This issue’s central essays are a welcome break from reflection on the way things are now – they were commissioned and written before things changed.
So, pause for breath and consider the work of William Irwin, whose reflections on parenting, informed by Siddhartha, build on timeless thoughts about fathers and sons. Douglas Edwards takes up professional wrestling and finds unsettling inspiration about how to think about professional philosophy: are philosophers “working” the crowd by pretending to have bold views, just to get noticed? Julia Minarik discovers equally fascinating possibilities in the practice of tattooing, which might change the way you think about the meaning of art. Does the same image on two different bodies mean different things, because of whose tattoos they are?

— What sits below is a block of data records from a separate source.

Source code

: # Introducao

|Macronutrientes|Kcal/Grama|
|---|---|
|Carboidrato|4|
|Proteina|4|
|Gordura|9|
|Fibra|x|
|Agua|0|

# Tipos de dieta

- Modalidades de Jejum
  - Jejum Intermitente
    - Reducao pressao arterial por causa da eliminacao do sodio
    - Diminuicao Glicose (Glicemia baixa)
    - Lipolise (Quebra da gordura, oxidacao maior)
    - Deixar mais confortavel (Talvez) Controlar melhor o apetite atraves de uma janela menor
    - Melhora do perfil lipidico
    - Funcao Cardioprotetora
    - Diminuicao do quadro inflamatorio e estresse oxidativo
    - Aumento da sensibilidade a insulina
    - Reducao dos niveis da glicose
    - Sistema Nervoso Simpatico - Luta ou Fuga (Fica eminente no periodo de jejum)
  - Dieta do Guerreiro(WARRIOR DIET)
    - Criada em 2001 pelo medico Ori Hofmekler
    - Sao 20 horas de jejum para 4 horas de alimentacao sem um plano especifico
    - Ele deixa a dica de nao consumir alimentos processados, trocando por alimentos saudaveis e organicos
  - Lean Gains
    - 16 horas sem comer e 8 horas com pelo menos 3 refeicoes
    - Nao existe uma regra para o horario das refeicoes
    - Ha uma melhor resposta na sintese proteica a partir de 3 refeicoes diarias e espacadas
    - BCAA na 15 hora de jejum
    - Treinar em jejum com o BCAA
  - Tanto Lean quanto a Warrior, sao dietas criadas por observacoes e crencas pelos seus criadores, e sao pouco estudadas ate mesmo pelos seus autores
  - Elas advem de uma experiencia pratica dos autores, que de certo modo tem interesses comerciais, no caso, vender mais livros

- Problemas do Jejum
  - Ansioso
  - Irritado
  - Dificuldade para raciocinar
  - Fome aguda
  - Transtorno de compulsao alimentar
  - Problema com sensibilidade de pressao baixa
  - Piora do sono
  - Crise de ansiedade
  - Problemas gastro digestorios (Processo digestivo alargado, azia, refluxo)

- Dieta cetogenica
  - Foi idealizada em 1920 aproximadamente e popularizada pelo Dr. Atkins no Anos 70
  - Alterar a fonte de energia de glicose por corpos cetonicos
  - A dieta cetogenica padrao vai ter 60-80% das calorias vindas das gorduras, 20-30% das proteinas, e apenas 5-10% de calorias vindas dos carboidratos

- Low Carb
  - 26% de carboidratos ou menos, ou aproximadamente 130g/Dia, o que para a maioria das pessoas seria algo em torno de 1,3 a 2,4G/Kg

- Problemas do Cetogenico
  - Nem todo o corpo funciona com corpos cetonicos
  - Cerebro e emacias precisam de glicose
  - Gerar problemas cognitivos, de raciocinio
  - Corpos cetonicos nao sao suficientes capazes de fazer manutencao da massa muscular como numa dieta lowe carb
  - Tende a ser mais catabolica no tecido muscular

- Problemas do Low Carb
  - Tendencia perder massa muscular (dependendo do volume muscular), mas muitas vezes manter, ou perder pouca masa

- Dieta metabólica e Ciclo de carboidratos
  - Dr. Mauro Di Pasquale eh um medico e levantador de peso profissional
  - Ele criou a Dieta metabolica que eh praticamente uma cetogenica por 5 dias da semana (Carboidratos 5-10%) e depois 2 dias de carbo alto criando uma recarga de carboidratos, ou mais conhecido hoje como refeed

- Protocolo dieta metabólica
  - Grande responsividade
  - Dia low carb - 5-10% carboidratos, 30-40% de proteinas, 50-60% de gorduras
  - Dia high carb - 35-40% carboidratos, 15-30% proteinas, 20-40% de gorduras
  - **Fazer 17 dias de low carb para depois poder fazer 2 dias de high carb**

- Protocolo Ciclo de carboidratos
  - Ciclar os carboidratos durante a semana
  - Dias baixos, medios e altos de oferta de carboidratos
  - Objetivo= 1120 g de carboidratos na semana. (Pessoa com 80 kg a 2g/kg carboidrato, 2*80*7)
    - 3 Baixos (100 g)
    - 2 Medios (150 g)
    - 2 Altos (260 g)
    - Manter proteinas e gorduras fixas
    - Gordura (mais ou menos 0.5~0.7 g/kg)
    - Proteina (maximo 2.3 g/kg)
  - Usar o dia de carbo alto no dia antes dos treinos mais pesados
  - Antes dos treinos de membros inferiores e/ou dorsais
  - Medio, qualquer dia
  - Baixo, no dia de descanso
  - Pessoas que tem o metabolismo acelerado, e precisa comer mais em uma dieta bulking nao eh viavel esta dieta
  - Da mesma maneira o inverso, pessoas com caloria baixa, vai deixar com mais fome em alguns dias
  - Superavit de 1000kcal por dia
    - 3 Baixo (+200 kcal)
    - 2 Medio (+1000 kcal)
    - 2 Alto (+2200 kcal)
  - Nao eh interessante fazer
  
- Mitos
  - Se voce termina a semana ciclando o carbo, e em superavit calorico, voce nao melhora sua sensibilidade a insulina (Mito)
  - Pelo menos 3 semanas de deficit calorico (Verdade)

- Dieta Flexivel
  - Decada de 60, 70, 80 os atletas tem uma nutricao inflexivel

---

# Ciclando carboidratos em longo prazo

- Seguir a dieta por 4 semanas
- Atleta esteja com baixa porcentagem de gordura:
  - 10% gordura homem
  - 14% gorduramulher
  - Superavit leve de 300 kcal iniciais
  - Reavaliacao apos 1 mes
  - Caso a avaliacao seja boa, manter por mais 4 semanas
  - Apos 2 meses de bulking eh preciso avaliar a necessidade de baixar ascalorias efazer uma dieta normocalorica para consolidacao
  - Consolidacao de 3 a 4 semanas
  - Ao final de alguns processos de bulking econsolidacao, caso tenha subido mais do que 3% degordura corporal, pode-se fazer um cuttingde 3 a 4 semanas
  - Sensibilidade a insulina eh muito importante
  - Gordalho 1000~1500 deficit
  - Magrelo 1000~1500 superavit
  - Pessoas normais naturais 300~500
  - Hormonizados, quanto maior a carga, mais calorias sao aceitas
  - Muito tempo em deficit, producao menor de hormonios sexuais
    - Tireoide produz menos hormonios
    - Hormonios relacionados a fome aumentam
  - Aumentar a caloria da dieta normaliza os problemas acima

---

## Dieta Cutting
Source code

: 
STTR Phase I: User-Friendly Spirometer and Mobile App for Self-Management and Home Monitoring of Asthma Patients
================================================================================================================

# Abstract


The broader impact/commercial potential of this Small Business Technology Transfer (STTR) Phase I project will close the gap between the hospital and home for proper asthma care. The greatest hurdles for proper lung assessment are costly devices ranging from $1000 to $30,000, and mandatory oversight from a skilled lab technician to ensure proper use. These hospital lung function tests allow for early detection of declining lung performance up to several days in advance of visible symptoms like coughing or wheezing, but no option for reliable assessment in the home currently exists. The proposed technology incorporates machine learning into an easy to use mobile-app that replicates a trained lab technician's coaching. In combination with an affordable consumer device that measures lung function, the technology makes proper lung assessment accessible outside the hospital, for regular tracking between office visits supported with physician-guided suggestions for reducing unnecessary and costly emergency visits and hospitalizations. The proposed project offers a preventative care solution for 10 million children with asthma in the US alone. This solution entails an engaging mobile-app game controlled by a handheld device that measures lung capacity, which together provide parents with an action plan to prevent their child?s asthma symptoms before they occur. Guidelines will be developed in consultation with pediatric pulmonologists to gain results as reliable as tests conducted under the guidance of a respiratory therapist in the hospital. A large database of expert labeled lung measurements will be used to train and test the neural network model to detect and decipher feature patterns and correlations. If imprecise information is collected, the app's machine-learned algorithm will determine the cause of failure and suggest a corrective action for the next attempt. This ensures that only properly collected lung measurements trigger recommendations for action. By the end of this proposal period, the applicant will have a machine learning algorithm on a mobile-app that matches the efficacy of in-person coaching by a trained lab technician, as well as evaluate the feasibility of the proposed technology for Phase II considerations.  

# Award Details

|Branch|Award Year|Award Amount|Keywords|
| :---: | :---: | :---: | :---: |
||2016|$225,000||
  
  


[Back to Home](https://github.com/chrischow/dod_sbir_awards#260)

We shift gears a little with Ryan Patrick Hanley’s views on Adam Smith and the role of wisdom and virtue in his thoughts about capitalism – thoughts we’d do well to have again. Robert B. Talisse asks, what’s democracy good for, and if he’s right we have a lot to do to make it work for us. Finally, Elijah Millgram wonders not about the meaning of life full stop, but who that meaning is for, and why that might matter. And Deborah Boyle looks back at Mary Shepherd, and the ways in which music, mathematics, and metaphysics figured into her thinking.
Think again about philosophy and the ideas we have of our children, our jobs and authenticity, our bodies and our politics. Don’t talk yourself into thinking it’s all from a different time – we’re still people, and we still have to think our way through the smaller things, the human things, the things that will always matter to us.